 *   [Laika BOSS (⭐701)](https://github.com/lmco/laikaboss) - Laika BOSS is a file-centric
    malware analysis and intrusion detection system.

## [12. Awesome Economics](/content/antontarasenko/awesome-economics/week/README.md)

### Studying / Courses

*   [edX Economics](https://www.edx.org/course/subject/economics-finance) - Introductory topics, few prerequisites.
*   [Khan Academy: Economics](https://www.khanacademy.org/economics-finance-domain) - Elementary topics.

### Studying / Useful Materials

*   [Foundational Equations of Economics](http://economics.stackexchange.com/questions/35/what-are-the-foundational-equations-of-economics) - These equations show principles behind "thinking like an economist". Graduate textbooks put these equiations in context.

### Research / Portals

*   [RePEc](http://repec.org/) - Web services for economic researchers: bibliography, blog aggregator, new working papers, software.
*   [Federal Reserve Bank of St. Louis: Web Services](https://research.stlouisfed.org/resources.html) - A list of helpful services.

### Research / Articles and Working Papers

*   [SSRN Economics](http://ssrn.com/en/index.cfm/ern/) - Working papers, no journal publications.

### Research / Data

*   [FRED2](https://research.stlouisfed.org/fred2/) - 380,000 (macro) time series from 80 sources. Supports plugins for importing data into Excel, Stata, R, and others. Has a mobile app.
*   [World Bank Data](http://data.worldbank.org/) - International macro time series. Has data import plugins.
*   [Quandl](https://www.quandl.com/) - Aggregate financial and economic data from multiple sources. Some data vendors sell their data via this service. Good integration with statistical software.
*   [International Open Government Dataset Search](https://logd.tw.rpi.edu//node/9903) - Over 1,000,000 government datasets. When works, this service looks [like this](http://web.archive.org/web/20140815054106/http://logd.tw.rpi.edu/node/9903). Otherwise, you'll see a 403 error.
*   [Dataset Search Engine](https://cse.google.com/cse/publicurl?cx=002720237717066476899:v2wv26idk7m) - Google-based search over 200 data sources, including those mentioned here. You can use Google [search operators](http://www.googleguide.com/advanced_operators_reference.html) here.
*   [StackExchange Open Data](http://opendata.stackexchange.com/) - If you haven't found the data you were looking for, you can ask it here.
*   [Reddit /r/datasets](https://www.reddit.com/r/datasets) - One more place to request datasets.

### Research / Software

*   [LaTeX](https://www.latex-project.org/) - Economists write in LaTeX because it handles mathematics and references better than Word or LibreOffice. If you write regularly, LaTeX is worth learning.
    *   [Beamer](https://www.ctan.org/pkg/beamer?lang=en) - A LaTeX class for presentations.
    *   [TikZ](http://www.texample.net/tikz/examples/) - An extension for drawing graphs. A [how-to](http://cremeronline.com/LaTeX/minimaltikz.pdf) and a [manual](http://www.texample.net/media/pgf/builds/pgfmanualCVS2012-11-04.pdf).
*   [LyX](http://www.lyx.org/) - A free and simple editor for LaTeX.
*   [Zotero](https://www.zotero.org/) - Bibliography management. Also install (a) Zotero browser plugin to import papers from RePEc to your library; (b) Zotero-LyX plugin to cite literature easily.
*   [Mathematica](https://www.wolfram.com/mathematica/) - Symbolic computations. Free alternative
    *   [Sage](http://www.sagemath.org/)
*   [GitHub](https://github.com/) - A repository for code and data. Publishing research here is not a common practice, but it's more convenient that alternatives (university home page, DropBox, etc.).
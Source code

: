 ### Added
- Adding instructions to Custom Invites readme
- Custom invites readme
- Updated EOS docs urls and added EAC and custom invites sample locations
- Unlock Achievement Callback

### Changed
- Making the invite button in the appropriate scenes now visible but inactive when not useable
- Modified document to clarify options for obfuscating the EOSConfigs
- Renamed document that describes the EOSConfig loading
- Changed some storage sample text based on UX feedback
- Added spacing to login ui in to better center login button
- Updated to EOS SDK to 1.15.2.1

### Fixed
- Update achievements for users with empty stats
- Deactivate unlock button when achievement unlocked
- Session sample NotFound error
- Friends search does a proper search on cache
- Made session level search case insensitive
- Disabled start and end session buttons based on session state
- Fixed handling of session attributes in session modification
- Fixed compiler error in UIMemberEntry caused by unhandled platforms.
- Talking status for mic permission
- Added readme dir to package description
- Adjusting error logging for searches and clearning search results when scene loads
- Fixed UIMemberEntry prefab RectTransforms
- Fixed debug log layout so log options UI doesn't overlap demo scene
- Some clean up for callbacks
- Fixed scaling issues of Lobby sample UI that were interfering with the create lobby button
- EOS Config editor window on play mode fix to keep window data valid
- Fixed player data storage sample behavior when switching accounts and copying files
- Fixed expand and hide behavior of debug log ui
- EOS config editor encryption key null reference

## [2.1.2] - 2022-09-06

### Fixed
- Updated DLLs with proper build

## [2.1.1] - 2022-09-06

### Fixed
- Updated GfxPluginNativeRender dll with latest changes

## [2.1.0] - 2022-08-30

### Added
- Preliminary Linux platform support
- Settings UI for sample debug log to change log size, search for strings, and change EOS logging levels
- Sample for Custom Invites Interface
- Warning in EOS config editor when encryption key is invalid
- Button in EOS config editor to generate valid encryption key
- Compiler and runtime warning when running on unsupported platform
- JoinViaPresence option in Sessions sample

________________________________________

* [WHAT IS REQUIRED] All lines from the beginning of the listing through the one with "- Google-based search" are to be restated word for word, and only those.

* [SOLUTION TO THIS PROBLEM]
 *   [Laika BOSS (⭐701)](https://github.com/lmco/laikaboss) - Laika BOSS is a file-centric
    malware analysis and intrusion detection system.

## [12. Awesome Economics](/content/antontarasenko/awesome-economics/week/README.md)

### Studying / Courses

*   [edX Economics](https://www.edx.org/course/subject/economics-finance) - Introductory topics, few prerequisites.
*   [Khan Academy: Economics](https://www.khanacademy.org/economics-finance-domain) - Elementary topics.

### Studying / Useful Materials

*   [Foundational Equations of Economics](http://economics.stackexchange.com/questions/35/what-are-the-foundational-equations-of-economics) - These equations show principles behind "thinking like an economist". Graduate textbooks put these equiations in context.

### Research / Portals

*   [RePEc](http://repec.org/) - Web services for economic researchers: bibliography, blog aggregator, new working papers, software.
*   [Federal Reserve Bank of St. Louis: Web Services](https://research.stlouisfed.org/resources.html) - A list of helpful services.

### Research / Articles and Working Papers

*   [SSRN Economics](http://ssrn.com/en/index.cfm/ern/) - Working papers, no journal publications.

### Research / Data

*   [FRED2](https://research.stlouisfed.org/fred2/) - 380,000 (macro) time series from 80 sources. Supports plugins for importing data into Excel, Stata, R, and others. Has a mobile app.
*   [World Bank Data](http://data.worldbank.org/) - International macro time series. Has data import plugins.
*   [Quandl](https://www.quandl.com/) - Aggregate financial and economic data from multiple sources. Some data vendors sell their data via this service. Good integration with statistical software.
*   [International Open Government Dataset Search](https://logd.tw.rpi.edu//node/9903) - Over 1,000,000 government datasets. When works, this service looks [like this](http://web.archive.org/web/20140815054106/http://logd.tw.rpi.edu/node/9903). Otherwise, you'll see a 403 error.
*   [Dataset Search Engine](https://cse.google.com/cse/publicurl?cx=002720237717066476899:v2wv26idk7m) - Google-based search over 200 data sources, including those mentioned here. You can use Google [search operators](http://www.googleguide.com/advanced_operators_reference.html) here.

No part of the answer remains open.